What you should do
The line containing "- [FeliCa、Mifa" marks the start; repeat it and every following line exactly through the end of the entries.

——————————

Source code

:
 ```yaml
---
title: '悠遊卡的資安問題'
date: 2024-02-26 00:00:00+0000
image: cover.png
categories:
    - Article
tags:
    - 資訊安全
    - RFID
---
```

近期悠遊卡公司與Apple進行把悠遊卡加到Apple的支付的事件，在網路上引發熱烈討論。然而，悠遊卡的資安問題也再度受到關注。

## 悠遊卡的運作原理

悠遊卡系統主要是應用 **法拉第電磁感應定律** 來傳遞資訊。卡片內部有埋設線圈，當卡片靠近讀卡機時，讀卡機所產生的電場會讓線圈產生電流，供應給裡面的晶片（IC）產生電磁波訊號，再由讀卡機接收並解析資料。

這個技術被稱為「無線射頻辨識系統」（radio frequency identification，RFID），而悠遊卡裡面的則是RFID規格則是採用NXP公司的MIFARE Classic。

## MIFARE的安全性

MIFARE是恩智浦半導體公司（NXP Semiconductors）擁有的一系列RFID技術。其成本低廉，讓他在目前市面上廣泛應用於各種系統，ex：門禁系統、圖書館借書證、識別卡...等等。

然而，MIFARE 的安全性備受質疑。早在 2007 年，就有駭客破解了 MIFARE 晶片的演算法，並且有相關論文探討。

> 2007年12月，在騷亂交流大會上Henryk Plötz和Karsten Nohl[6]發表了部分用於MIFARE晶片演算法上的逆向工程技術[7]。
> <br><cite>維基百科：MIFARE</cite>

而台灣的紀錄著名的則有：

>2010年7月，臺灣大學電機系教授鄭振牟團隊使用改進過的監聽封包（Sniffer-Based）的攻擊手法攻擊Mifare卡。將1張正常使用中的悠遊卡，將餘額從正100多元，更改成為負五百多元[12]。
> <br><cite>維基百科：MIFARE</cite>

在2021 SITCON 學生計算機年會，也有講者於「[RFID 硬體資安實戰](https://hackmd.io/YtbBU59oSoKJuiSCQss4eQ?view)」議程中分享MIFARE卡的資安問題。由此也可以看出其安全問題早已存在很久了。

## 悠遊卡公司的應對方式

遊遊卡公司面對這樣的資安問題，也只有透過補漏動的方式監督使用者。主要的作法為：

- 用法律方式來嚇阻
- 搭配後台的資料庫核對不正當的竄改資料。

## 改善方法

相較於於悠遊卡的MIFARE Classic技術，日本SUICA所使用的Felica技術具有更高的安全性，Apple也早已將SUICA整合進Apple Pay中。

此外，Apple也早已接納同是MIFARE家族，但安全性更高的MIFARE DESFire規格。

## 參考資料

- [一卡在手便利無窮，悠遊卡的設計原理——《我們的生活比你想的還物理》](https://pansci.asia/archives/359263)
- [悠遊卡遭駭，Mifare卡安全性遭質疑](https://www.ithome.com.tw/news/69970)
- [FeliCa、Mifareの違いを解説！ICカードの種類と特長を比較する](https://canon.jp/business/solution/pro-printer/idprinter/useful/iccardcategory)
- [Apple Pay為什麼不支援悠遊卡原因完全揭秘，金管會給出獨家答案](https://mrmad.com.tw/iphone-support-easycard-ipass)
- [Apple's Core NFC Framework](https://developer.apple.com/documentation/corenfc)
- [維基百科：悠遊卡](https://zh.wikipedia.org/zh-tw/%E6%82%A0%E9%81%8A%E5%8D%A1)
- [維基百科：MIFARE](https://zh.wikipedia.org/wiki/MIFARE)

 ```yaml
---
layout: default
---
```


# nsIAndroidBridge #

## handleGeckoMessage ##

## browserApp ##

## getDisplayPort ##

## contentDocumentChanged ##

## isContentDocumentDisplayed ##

——————————

Solution to this problem
- [FeliCa、Mifareの違いを解説！ICカードの種類と特長を比較する](https://canon.jp/business/solution/pro-printer/idprinter/useful/iccardcategory)
- [Apple Pay為什麼不支援悠遊卡原因完全揭秘，金管會給出獨家答案](https://mrmad.com.tw/iphone-support-easycard-ipass)
- [Apple's Core NFC Framework](https://developer.apple.com/documentation/corenfc)
- [維基百科：悠遊卡](https://zh.wikipedia.org/zh-tw/%E6%82%A0%E9%81%8A%E5%8D%A1)
- [維基百科：MIFARE](https://zh.wikipedia.org/wiki/MIFARE)

 ```yaml
---
layout: default
---
```


# nsIAndroidBridge #

## handleGeckoMessage ##

## browserApp ##

## getDisplayPort ##

## contentDocumentChanged ##

## isContentDocumentDisplayed ##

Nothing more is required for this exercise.